This presentation takes up preliminary results from a four-year-project that is funded by the Swedish Research Council to explore connections between teacher professional development activities and professional scientific research communities. The project connects to the market of teachers’ continuing professional development (CPD) which is of growing interest internationally as well as from a European perspective. In Sweden there has been a flood of both governmental and different private initiatives offering various forms of CPD for teachers (Forsberg & Wermke, 2012). Concerning governmental initiatives, different state programs for CPD have been distributed by The National Agency for Education in collaboration with various universities in Sweden over the last decades. The programs refer to examples like The Maths Initiative (Matematiklyftet) and The Reading Initiative (Läslyftet). The increased interest is partly subsequent to changes in delivery and monitoring formats following global competitions (i.e PISA, PIRLS, TIMSS etc), where countries are competing on a global knowledge market. To meet downward student performance, there seems to be an unproblematized conviction that if only teachers’ professional skills and knowledge are enhanced the students will perform better (Kennedy, 2014; Langelotz, 2017).

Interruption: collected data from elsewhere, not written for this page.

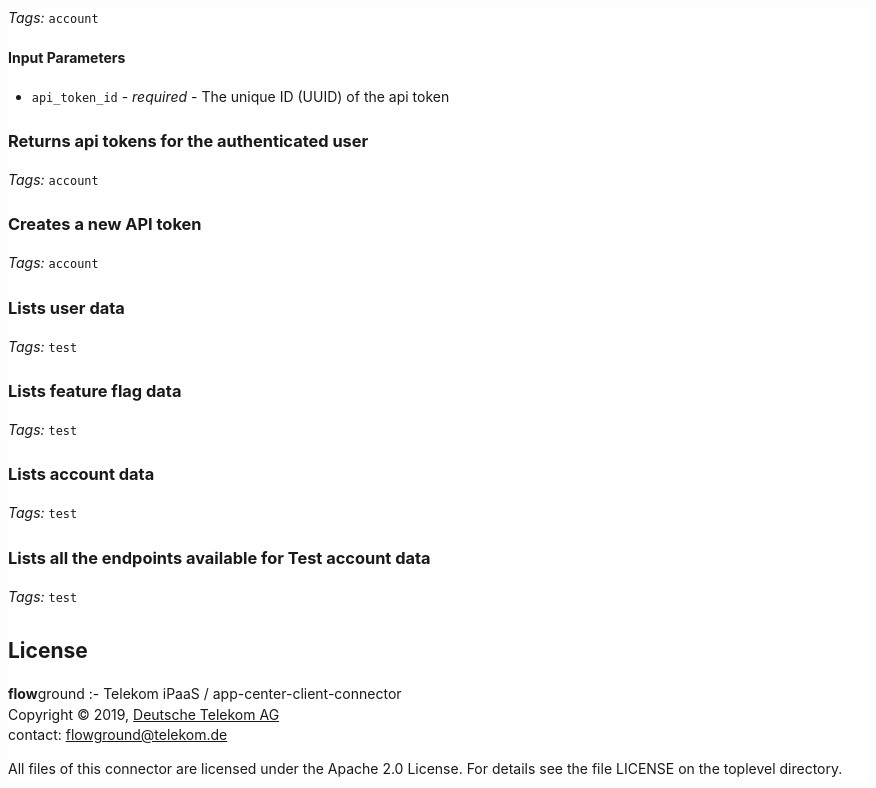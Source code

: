 *Tags:* `account`

#### Input Parameters
* `api_token_id` - _required_ - The unique ID (UUID) of the api token

### Returns api tokens for the authenticated user

*Tags:* `account`

### Creates a new API token

*Tags:* `account`

### Lists user data

*Tags:* `test`

### Lists feature flag data

*Tags:* `test`

### Lists account data

*Tags:* `test`

### Lists all the endpoints available for Test account data

*Tags:* `test`

## License

**flow**ground :- Telekom iPaaS / app-center-client-connector<br/>
Copyright © 2019, [Deutsche Telekom AG](https://www.telekom.de)<br/>
contact: flowground@telekom.de

All files of this connector are licensed under the Apache 2.0 License. For details
see the file LICENSE on the toplevel directory.
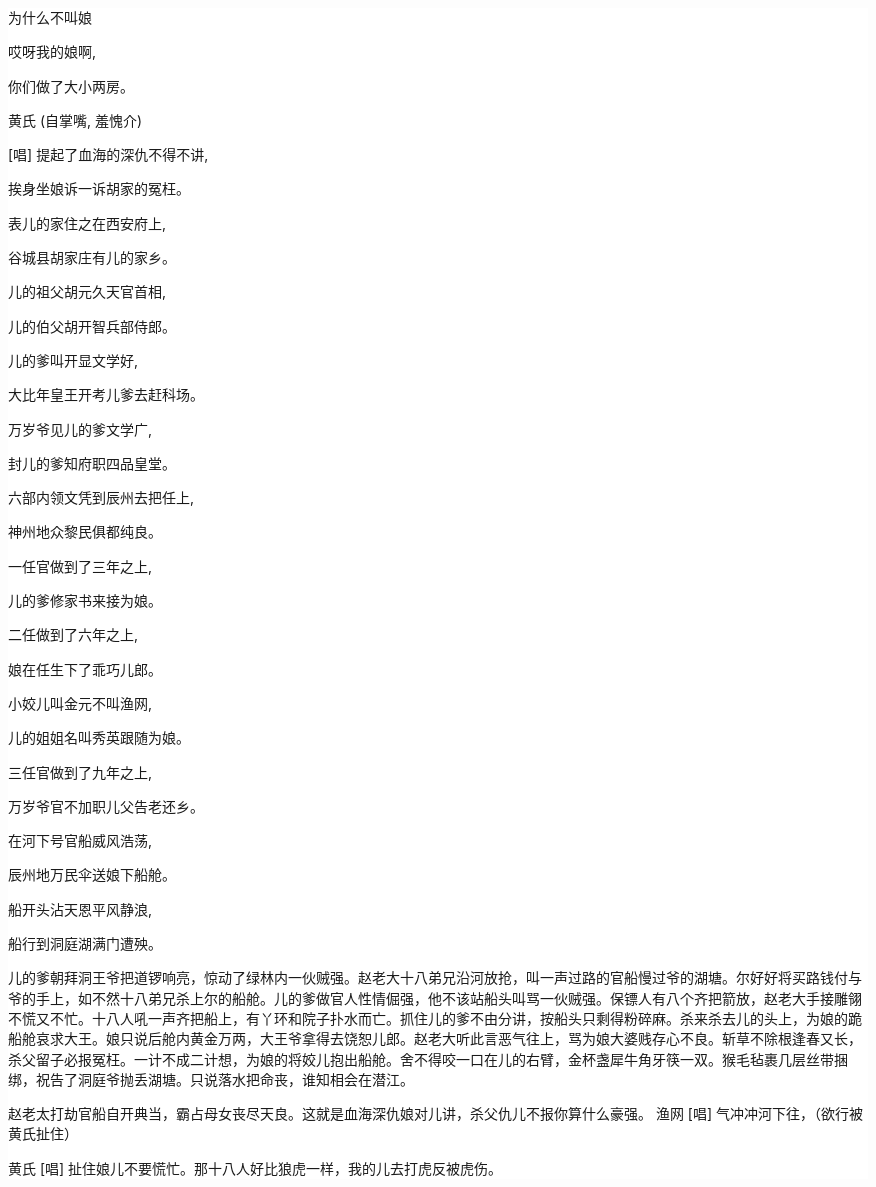 为什么不叫娘

哎呀我的娘啊,

你们做了大小两房。

黄氏 (自掌嘴, 羞愧介)

[唱] 提起了血海的深仇不得不讲,

挨身坐娘诉一诉胡家的冤枉。

表儿的家住之在西安府上,

谷城县胡家庄有儿的家乡。

儿的祖父胡元久天官首相,

儿的伯父胡开智兵部侍郎。

儿的爹叫开显文学好,

大比年皇王开考儿爹去赶科场。

万岁爷见儿的爹文学广,

封儿的爹知府职四品皇堂。

六部内领文凭到辰州去把任上,

神州地众黎民俱都纯良。

一任官做到了三年之上,

儿的爹修家书来接为娘。

二任做到了六年之上,

娘在任生下了乖巧儿郎。

小姣儿叫金元不叫渔网,

儿的姐姐名叫秀英跟随为娘。

三任官做到了九年之上,

万岁爷官不加职儿父告老还乡。

在河下号官船威风浩荡,

辰州地万民伞送娘下船舱。

船开头沾天恩平风静浪,

船行到洞庭湖满门遭殃。

儿的爹朝拜洞王爷把道锣响亮，惊动了绿林内一伙贼强。赵老大十八弟兄沿河放抢，叫一声过路的官船慢过爷的湖塘。尔好好将买路钱付与爷的手上，如不然十八弟兄杀上尔的船舱。儿的爹做官人性情倔强，他不该站船头叫骂一伙贼强。保镖人有八个齐把箭放，赵老大手接雕翎不慌又不忙。十八人吼一声齐把船上，有丫环和院子扑水而亡。抓住儿的爹不由分讲，按船头只剩得粉碎麻。杀来杀去儿的头上，为娘的跪船舱哀求大王。娘只说后舱内黄金万两，大王爷拿得去饶恕儿郎。赵老大听此言恶气往上，骂为娘大婆贱存心不良。斩草不除根逢春又长，杀父留子必报冤枉。一计不成二计想，为娘的将姣儿抱出船舱。舍不得咬一口在儿的右臂，金杯盏犀牛角牙筷一双。猴毛毡裹几层丝带捆绑，祝告了洞庭爷抛丢湖塘。只说落水把命丧，谁知相会在潜江。

赵老太打劫官船自开典当，霸占母女丧尽天良。这就是血海深仇娘对儿讲，杀父仇儿不报你算什么豪强。
渔网 [唱] 气冲冲河下往，（欲行被黄氏扯住）

黄氏 [唱] 扯住娘儿不要慌忙。那十八人好比狼虎一样，我的儿去打虎反被虎伤。
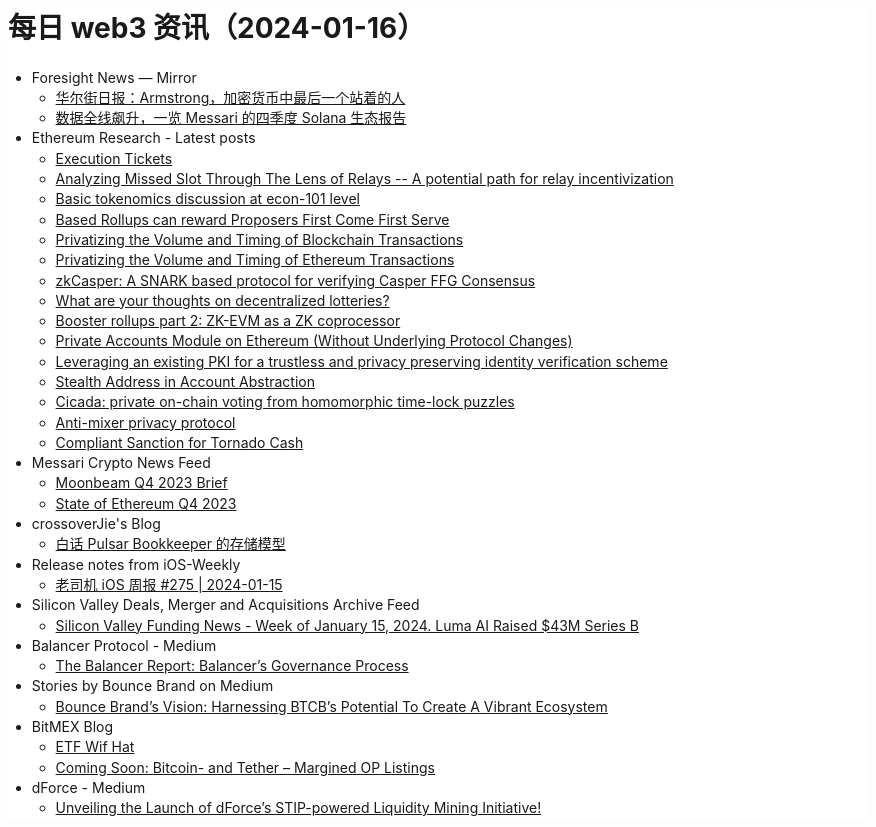# 每日 web3 资讯（2024-01-16）

- Foresight News — Mirror
  - [华尔街日报：Armstrong，加密货币中最后一个站着的人](https://mirror.xyz/foresightnews.eth/sUr3-ISm88VjsQ-VDwUhxnzeCGQkYVMOjEJQdXXknFE)
  - [数据全线飙升，一览 Messari 的四季度 Solana 生态报告](https://mirror.xyz/foresightnews.eth/_VvFNqNLY4N47eG3QVheALWOqceZe-dk_W89bBoBkVk)
- Ethereum Research - Latest posts
  - [Execution Tickets](https://ethresear.ch/t/execution-tickets/17944#post_4)
  - [Analyzing Missed Slot Through The Lens of Relays -- A potential path for relay incentivization](https://ethresear.ch/t/analyzing-missed-slot-through-the-lens-of-relays-a-potential-path-for-relay-incentivization/18257#post_5)
  - [Basic tokenomics discussion at econ-101 level](https://ethresear.ch/t/basic-tokenomics-discussion-at-econ-101-level/18110#post_6)
  - [Based Rollups can reward Proposers First Come First Serve](https://ethresear.ch/t/based-rollups-can-reward-proposers-first-come-first-serve/18317#post_3)
  - [Privatizing the Volume and Timing of Blockchain Transactions](https://ethresear.ch/t/privatizing-the-volume-and-timing-of-blockchain-transactions/15774#post_2)
  - [Privatizing the Volume and Timing of Ethereum Transactions](https://ethresear.ch/t/privatizing-the-volume-and-timing-of-ethereum-transactions/16184#post_8)
  - [zkCasper: A SNARK based protocol for verifying Casper FFG Consensus](https://ethresear.ch/t/zkcasper-a-snark-based-protocol-for-verifying-casper-ffg-consensus/15559?page=2#post_32)
  - [What are your thoughts on decentralized lotteries?](https://ethresear.ch/t/what-are-your-thoughts-on-decentralized-lotteries/13089#post_5)
  - [Booster rollups part 2: ZK-EVM as a ZK coprocessor](https://ethresear.ch/t/booster-rollups-part-2-zk-evm-as-a-zk-coprocessor/17279#post_9)
  - [Private Accounts Module on Ethereum (Without Underlying Protocol Changes)](https://ethresear.ch/t/private-accounts-module-on-ethereum-without-underlying-protocol-changes/16297#post_7)
  - [Leveraging an existing PKI for a trustless and privacy preserving identity verification scheme](https://ethresear.ch/t/leveraging-an-existing-pki-for-a-trustless-and-privacy-preserving-identity-verification-scheme/15154#post_6)
  - [Stealth Address in Account Abstraction](https://ethresear.ch/t/stealth-address-in-account-abstraction/16774#post_7)
  - [Cicada: private on-chain voting from homomorphic time-lock puzzles](https://ethresear.ch/t/cicada-private-on-chain-voting-from-homomorphic-time-lock-puzzles/15748#post_2)
  - [Anti-mixer privacy protocol](https://ethresear.ch/t/anti-mixer-privacy-protocol/16687#post_5)
  - [Compliant Sanction for Tornado Cash](https://ethresear.ch/t/compliant-sanction-for-tornado-cash/18326#post_3)
- Messari Crypto News Feed
  - [Moonbeam Q4 2023 Brief](https://messari.io/article/moonbeam-q4-2023-brief)
  - [State of Ethereum Q4 2023](https://messari.io/article/state-of-ethereum-q4-2023)
- crossoverJie's Blog
  - [白话 Pulsar Bookkeeper 的存储模型](http://crossoverjie.top/2024/01/15/ob/Bookkeeper-storage/)
- Release notes from iOS-Weekly
  - [老司机 iOS 周报 #275 | 2024-01-15](https://github.com/SwiftOldDriver/iOS-Weekly/releases/tag/%23275)
- Silicon Valley Deals, Merger and Acquisitions Archive Feed
  - [Silicon Valley Funding News - Week of January 15, 2024. Luma AI Raised $43M Series B](https://mailchi.mp/0c58e329e6bb/6-22-2020-orcabio-raised-192m-series-d-2238397)
- Balancer Protocol - Medium
  - [The Balancer Report: Balancer’s Governance Process](https://medium.com/balancer-protocol/the-balancer-report-balancers-governance-process-eb5c50266034?source=rss----c0ac9f127fc5---4)
- Stories by Bounce Brand on Medium
  - [Bounce Brand’s Vision: Harnessing BTCB’s Potential To Create A Vibrant Ecosystem](https://bouncefinance.medium.com/bounce-brands-vision-harnessing-btcb-s-potential-to-create-a-vibrant-ecosystem-4089de76c1b6?source=rss-74b4e5aa79f6------2)
- BitMEX Blog
  - [ETF Wif Hat](https://blog.bitmex.com/etf-wif-hat/)
  - [Coming Soon: Bitcoin- and Tether – Margined OP Listings](https://blog.bitmex.com/op-contracts/)
- dForce - Medium
  - [Unveiling the Launch of dForce’s STIP-powered Liquidity Mining Initiative!](https://medium.com/dforcenet/unveiling-the-launch-of-dforces-stip-powered-liquidity-mining-initiative-56fd17d6fffd?source=rss----ed9dcd685d4a---4)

While an increasing range of literature focuses on particular aspects of CPD, there is, however, a paucity of literature addressing the spectrum of new CPD models and actors on national and international markets in a comparative manner. Our project takes its starting point here. It recognizes that CPD is undergoing remarkable changes at the present time, and has been for over a decade now. This circumstance needs, we argue, innovative research designs such as a comprehensive following strategy combined with a practice-ecological lens, in order to study what is at stake when different actors and economic contracting via private tender begin to influence decisions regarding the needs, content, delivery and assessment of CPD.
This kind of perspectival frame shift for policy investigations is found in new-materialist and post- humanist actor network theory. The necessity is reflected also in our on-going studies and in the overarching practice-ecological lens we have adopted from the theory of practice architectures (TPA) (Kemmis & Grootenboer, 2008). As within policy network analysis, CPD is here understood as a practice, affecting other practices. In this respect the theory provides an ontological, methodological and analytical tool that makes it possible to analyze the enabling and constraining arrangements around teacher learning and professionality. In other words, it uncovers the relations between the practices of CPD and the material-economic, social- political and cultural-discursive arrangements that hold the practices in place (Kemmis, et al., 2014; Mahon, et al., 2017). Thus, the theory secures a dynamic view on policy practices and their connections as policy phenomena.
The overarching aim of the project is to deepen the understanding of teacher learning, in times when different stakeholders try to get external control and impact on education and teachers’ work. Furthermore, it aims to contribute with a fresh methodological approach and theory-package to interrogate policy and practices of teacher learning. The following research questions are addressed:
- Which CPD is offered to teachers in Sweden?
- What is the impact of CPD on the teacher profession?
- Who has power over CPD decisions and what are the characteristics of purchasers and providers of CPD provided in terms of links and network relations to these power brokers?
- How do contextual and site-specific conditions influence teachers' CPD?